The New Cancer Models, Part 2: A Fly of One's Own

December 5, 2013

By Aaron Krol 

We know that cancer is a personal disease, with each case displaying a unique genetic makeup that demands uniquely targeted therapy. Yet even as private companies like Foundation Medicine rush to capitalize on personalized cancer treatment, the basic research that supports these efforts still relies on flawed models: animal cancers, or human cancer cell lines, which may not map appropriately to live human tumors at all, let alone to a specific patient’s disease. This week, Bio-IT World is taking a look at three groups who are trying to update cancer models for modern drug discovery with a personal touch. 

December 5, 2013 | If you visit the laboratory of Dr. Ross Cagan, on the 25th floor of the Annenberg Building at the Mount Sinai School of Medicine, and you ask very nicely, you just might get a chance to meet a Mark Beeninga fly. Mark was the first patient enrolled at the Mount Sinai Center for Personalized Cancer Therapeutics (CPCT), and like all humans, he shares about 60% of his DNA with Drosophila melanogaster, the common fruit fly.

Unless you’re looking at Mark’s tumor, and at this particular tribe of fruit flies. They share just a tiny bit more.

Specifically, they share the particular set of genes that is making them both sick. When Mark arrived at Mount Sinai, he had a biopsy taken of his tumor, and that tissue sample was sent to the Icahn Institute for Genomics and Multiscale Biology. There, renowned geneticist Dr. Eric Schadt and his team sequenced the tumor’s DNA and came up with an exhaustive list of the 100-200 unique mutations that distinguish this population of cancer cells from Mark’s healthy tissue. From this detailed cancer profile, a personally tailored fruit fly could be made with the same disease Mark has.

CPCT is sort of an advanced program for particularly gifted cancers. Patients with tumors that aren’t responding to traditional treatments go there in the hopes of finding a custom-made cure. Currently CPCT is accepting patients with medullary thyroid cancer, although early enrollees have also had colon cancer or triple-negative breast cancer, and the program will shortly be expanding to generally admit these cases as well. Medullary thyroid cancer is not exceptionally lethal, by cancer standards. The five-year survival rate is upwards of 80%, partly thanks to the effectiveness of simple surgical interventions, which in the best cases can cure the patient outright.

In the worst cases, however – like Mark’s – the cancer has already spread to the lymph nodes by the time a diagnosis is made. Now the prognosis is poorer and the interventions more difficult.

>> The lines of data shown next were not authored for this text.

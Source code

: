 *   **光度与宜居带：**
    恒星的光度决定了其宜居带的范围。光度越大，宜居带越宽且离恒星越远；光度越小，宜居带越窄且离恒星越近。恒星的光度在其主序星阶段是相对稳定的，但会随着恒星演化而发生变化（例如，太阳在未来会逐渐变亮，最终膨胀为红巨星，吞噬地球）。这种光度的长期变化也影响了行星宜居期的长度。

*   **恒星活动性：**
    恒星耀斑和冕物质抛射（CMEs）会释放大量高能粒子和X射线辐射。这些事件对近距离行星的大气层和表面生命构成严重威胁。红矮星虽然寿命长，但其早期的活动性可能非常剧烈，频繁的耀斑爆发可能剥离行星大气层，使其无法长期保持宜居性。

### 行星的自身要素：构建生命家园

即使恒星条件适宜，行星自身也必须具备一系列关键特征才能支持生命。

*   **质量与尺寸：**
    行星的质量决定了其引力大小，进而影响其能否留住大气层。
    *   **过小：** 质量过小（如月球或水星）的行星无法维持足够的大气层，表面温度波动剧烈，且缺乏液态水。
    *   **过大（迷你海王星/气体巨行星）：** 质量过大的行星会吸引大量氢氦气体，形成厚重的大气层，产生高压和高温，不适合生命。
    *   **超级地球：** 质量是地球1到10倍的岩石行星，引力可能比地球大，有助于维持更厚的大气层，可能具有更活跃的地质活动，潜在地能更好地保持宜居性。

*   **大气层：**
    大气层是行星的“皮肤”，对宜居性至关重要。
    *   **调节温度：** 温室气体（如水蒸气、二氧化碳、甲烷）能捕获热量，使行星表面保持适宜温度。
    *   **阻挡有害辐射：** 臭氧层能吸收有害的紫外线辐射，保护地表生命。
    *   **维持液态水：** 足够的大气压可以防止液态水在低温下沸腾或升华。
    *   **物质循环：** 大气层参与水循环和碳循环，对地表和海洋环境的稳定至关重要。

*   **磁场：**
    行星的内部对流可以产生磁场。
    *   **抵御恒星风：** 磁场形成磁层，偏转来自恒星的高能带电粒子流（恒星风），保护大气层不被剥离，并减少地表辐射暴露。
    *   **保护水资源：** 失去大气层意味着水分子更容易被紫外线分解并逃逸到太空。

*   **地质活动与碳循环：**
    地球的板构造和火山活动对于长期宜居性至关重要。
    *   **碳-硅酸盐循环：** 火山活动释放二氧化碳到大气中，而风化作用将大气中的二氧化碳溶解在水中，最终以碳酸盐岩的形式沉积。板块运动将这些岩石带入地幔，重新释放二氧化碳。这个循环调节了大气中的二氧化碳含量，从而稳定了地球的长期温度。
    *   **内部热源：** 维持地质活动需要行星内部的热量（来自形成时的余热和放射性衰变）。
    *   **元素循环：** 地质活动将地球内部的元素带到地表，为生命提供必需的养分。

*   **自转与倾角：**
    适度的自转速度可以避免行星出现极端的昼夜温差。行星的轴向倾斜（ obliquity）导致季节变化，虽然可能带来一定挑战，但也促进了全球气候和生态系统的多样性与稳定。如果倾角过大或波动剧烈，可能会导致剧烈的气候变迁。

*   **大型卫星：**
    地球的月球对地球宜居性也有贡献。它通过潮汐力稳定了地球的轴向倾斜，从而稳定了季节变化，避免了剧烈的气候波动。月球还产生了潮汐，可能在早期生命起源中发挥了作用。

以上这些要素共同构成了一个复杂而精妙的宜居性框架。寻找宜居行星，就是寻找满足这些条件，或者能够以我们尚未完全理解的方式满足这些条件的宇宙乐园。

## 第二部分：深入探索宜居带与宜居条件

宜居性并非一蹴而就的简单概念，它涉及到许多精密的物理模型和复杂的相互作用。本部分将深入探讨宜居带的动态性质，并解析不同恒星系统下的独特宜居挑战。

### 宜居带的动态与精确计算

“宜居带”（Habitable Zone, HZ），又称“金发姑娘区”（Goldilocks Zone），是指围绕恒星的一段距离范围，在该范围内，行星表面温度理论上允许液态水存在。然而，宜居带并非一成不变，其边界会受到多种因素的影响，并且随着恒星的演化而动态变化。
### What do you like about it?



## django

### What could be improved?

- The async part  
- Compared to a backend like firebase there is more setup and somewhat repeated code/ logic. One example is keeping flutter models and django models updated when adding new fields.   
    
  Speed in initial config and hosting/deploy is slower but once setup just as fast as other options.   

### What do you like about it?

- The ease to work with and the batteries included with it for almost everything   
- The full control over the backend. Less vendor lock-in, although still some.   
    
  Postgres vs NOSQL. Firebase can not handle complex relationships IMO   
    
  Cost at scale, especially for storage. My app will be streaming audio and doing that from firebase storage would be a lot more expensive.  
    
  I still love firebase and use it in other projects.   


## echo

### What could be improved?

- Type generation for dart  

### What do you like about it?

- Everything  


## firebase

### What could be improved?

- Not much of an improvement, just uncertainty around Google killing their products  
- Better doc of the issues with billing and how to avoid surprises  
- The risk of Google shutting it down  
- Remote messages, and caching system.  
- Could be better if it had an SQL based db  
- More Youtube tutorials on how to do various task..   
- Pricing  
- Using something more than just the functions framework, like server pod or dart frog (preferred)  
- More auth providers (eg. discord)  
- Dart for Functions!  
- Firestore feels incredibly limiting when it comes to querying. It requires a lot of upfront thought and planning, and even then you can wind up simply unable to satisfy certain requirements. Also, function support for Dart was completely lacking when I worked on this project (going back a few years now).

Radiation therapy is almost always recommended, but ideally a well-targeted drug cocktail will address the specific mutations that have caused the patient’s thyroid cells to grow out of control. In most institutions, it would be considered state-of-the-art at this point to sequence a tumor’s suite of unique genes, and start searching the literature for drug associations that have been discovered through trials on cancer cell lines or animal models. Most institutions don’t have the equipment to do that much.

At CPCT, that’s just the starting point.

The Empirical Approach 

A good cancer model is hard to come by. For some types of cancer, there are dozens or even hundreds of cancer cell lines used around the world to test drug responses. A few of these will contain reasonably close matches with certain patients’ specific cancer genes, but the chances of an exact match are astronomically improbable, while the chances of wild divergence are quite high. Some cell lines have picked up strange and novel mutations in their years of independent existence, and no longer closely resemble any human cancer. Cancer cell lines aren’t used for testing a specific patient’s ideal therapy, but if you’re lucky they may have been used to produce some solid research indicating that a tumor with a given mutation is likely to respond to a given drug.

A perfect cancer model is pretty easy to imagine. It would be the tumor itself, somehow divorced from the patient’s body and transplanted to the lab. Some researchers are working on making this a reality – see the previous entry in this series – but for now this technology lies well in the future.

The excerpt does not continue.